WORK TASK →
The lines from the top of the records below through the one containing "- FRONTEND_URL=http://localhost:3000" are to be transcribed exactly, and nothing else is to be added.
Top of INFORMATION
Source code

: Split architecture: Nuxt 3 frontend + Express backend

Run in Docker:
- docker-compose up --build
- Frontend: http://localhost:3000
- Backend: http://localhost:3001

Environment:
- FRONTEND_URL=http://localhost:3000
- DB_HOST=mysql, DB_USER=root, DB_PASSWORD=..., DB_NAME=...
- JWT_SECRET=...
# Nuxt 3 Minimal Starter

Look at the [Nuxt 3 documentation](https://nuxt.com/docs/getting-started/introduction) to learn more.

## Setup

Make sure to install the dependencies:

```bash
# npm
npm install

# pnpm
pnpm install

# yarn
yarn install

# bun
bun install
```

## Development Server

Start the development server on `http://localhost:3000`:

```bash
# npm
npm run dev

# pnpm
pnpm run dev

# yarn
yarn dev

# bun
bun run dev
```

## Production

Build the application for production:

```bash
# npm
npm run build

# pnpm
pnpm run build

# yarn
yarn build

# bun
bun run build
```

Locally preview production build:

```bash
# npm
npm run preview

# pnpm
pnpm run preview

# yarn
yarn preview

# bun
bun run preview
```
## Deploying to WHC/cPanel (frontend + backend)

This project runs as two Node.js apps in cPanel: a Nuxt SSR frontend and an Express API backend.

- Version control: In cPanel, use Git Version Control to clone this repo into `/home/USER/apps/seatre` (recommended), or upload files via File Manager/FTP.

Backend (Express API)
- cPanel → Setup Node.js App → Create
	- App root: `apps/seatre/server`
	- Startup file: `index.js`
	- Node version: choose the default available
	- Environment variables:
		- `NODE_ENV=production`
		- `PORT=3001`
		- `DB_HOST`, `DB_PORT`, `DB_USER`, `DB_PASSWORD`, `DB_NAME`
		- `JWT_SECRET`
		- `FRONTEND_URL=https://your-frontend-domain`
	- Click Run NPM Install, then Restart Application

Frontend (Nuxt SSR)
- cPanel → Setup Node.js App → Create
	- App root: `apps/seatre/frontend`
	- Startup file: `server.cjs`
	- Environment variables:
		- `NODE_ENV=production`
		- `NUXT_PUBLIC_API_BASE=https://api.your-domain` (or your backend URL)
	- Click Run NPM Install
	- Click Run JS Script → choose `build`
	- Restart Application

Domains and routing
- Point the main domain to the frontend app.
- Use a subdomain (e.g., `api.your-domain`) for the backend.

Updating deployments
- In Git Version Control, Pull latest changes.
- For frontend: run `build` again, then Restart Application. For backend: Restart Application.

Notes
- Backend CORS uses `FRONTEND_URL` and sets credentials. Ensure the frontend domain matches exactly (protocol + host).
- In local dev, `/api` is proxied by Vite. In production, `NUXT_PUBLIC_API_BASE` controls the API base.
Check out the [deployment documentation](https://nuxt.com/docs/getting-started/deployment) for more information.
Bottom of INFORMATION
TASK RESPONSE →
Source code

: Split architecture: Nuxt 3 frontend + Express backend

Run in Docker:
- docker-compose up --build
- Frontend: http://localhost:3000
- Backend: http://localhost:3001

Environment:
- FRONTEND_URL=http://localhost:3000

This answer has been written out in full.